Later on in the lunch hour, it comes out that the original person with whom I am lunching has a significantpersonal issue which this person plans to bring to a head tonight. A pause, and people leave, and people arrive, and conversation continues. I acknowledge the sort of awkardness that comes with situations like that, and I move on with a different perspective.
Suspend storyline;
I used to pride myself on being able to offer broad philosophies and insight and analysis in situations like that. I realized eventually that my insights and analyses weren't what people needed in situations like that.
Of course I am not talking about being aloof and intellectual when someone is sitting and crying and needing a hug. The situations weren't like that. They were simply people letting people know what was happening in their lives, at a time when what was happening wasn't particularly great.

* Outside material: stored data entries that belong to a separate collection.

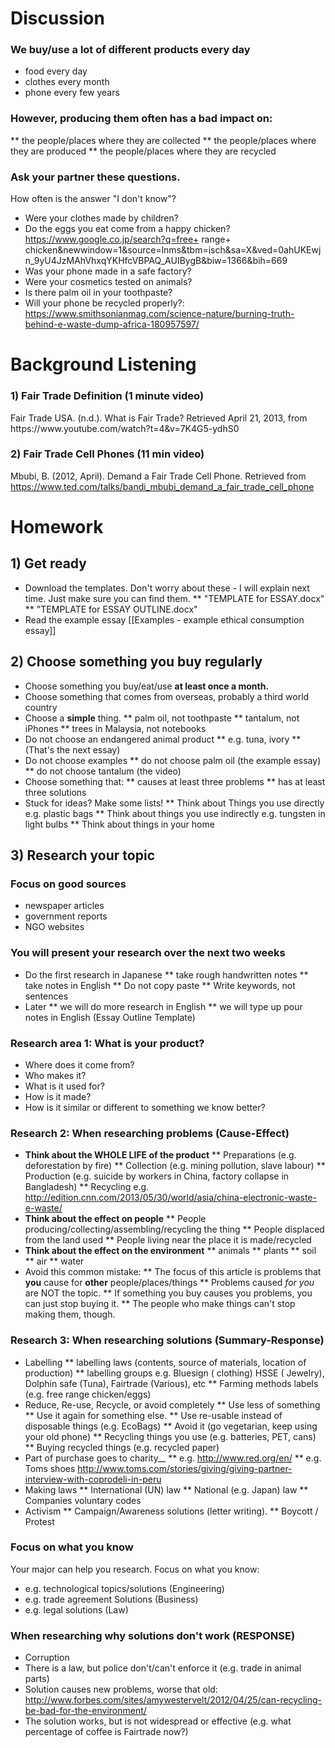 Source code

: # Discussion
### We buy/use a lot of different products every day
* food every day
* clothes every month
* phone every few years

### However, producing them often has a bad impact on:
** the people/places where they are collected
** the people/places where they are produced
** the people/places where they are recycled

### Ask your partner these questions.
How often is the answer "I don't know"?
* Were your clothes made by children?
* Do the eggs you eat come from a happy chicken? https://www.google.co.jp/search?q=free+ range+ chicken&newwindow=1&source=lnms&tbm=isch&sa=X&ved=0ahUKEwjn_9yU4JzMAhVhxqYKHfcVBPAQ_AUIBygB&biw=1366&bih=669
* Was your phone made in a safe factory?
* Were your cosmetics tested on animals?
* Is there palm oil in your toothpaste?
* Will your phone be recycled properly?: https://www.smithsonianmag.com/science-nature/burning-truth-behind-e-waste-dump-africa-180957597/

# Background Listening
### 1) Fair Trade Definition  (1 minute video)
<ref>
Fair Trade USA. (n.d.). What is Fair Trade? Retrieved April 21, 2013, from  https://www.youtube.com/watch?t=4&v=7K4G5-ydhS0 

### 2) Fair Trade Cell Phones (11 min video)
<ref>
Mbubi, B. (2012, April). Demand a Fair Trade Cell Phone. Retrieved from <a href = "https://www.ted.com/talks/bandi_mbubi_demand_a_fair_trade_cell_phone">https://www.ted.com/talks/bandi_mbubi_demand_a_fair_trade_cell_phone</a>
</ref>
 

# Homework 
## 1) Get ready
* Download the templates. Don't worry about these - I will explain next time. Just make sure you can find them.
** "TEMPLATE for ESSAY.docx"
** "TEMPLATE for ESSAY OUTLINE.docx"
* Read the example essay [[Examples - example ethical consumption essay]]

## 2) Choose something you buy regularly
* Choose something you buy/eat/use __at least once a month.__
* Choose something that comes from overseas, probably a third world country
* Choose a __simple__ thing.
** palm oil, not toothpaste
** tantalum, not iPhones
** trees in Malaysia, not notebooks
* Do not choose an endangered animal product 
** e.g. tuna, ivory
** (That's the next essay)
* Do not choose examples
** do not choose palm oil (the example essay)
** do not choose tantalum (the video)
* Choose something that:
** causes at least three problems
** has at least three solutions
* Stuck for ideas? Make some lists!
** Think about Things you use directly e.g. plastic bags
** Think about things you use indirectly e.g. tungsten in light bulbs
** Think about things in your home


## 3) Research your topic
### Focus on good sources
* newspaper articles
* government reports
* NGO websites

### You will present your research over the next two weeks
* Do the first research in Japanese
** take rough handwritten notes
** take notes in English
** Do not copy paste
** Write keywords, not sentences
* Later
** we will do more research in English
** we will type up pour notes in English (Essay Outline Template)


### Research area 1: What is your product?
* Where does it come from?
* Who makes it?
* What is it used for?
* How is it made?
* How is it similar or different to something we know better?

### Research 2: When researching problems (Cause-Effect)
*  __Think about the WHOLE LIFE of the product__
** Preparations (e.g. deforestation by fire)
** Collection (e.g. mining pollution, slave labour)
** Production (e.g. suicide by workers in China, factory collapse in Bangladesh)
** Recycling e.g. http://edition.cnn.com/2013/05/30/world/asia/china-electronic-waste-e-waste/
*  __Think about the effect on people__
** People producing/collecting/assembling/recycling the thing
** People displaced from the land used
** People living near the place it is made/recycled
*  __Think about the effect on the environment__
** animals
** plants
** soil
** air
** water
*  <red>Avoid this common mistake</red>:
** The focus of this article is problems that __you__ cause for __other__ people/places/things
** Problems caused _for you_ are NOT the topic. 
** If something you buy causes you problems, you can just stop buying it.
** The people who make things can't stop making them, though. 

### Research 3: When researching solutions (Summary-Response)
* Labelling
** labelling laws (contents, source of materials, location of production)
** labelling groups e.g. Bluesign ( clothing) HSSE ( Jewelry), Dolphin safe (Tuna), Fairtrade (Various), etc
** Farming methods labels (e.g. free range chicken/eggs)
* Reduce, Re-use, Recycle, or avoid completely
** Use less of something
** Use it again for something else.
** Use re-usable instead of disposable things (e.g. EcoBags)
** Avoid it (go vegetarian, keep using your old phone)
** Recycling things you use (e.g. batteries, PET, cans)
** Buying recycled things (e.g. recycled paper)
* Part of purchase goes to charity__
** e.g. http://www.red.org/en/
** e.g. Toms shoes http://www.toms.com/stories/giving/giving-partner-interview-with-coprodeli-in-peru
* Making laws
** International (UN) law
** National (e.g. Japan) law
** Companies voluntary codes
* Activism
** Campaign/Awareness solutions (letter writing).
** Boycott / Protest

### Focus on what you know
Your major can help you research. Focus on what you know:
* e.g. technological topics/solutions (Engineering)
* e.g. trade agreement Solutions (Business)
* e.g. legal solutions (Law)

### When researching why solutions don't work (RESPONSE)
* Corruption
* There is a law, but police don't/can't enforce it (e.g. trade in animal parts)
* Solution causes new problems, worse that old: http://www.forbes.com/sites/amywestervelt/2012/04/25/can-recycling-be-bad-for-the-environment/
* The solution works, but is not widespread or effective (e.g. what percentage of coffee is Fairtrade now?)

I have come to terms with ( - a tired phrase; soft focus, strong music, sharp heel clicks - a strong early evening television woman comes to terms with loss or grief or failure) the fact that I'm not good at, well, that. The best I can do is keep silent and thoughtful, but I often substitute that for further self-absorbed observations that "I'm not good at, well, that." It doesn't help, it's not even terribly original or diverting, and it bespeaks a sort of character flaw that similarly written blogs have analysed in greater detail and simpler sentence structure.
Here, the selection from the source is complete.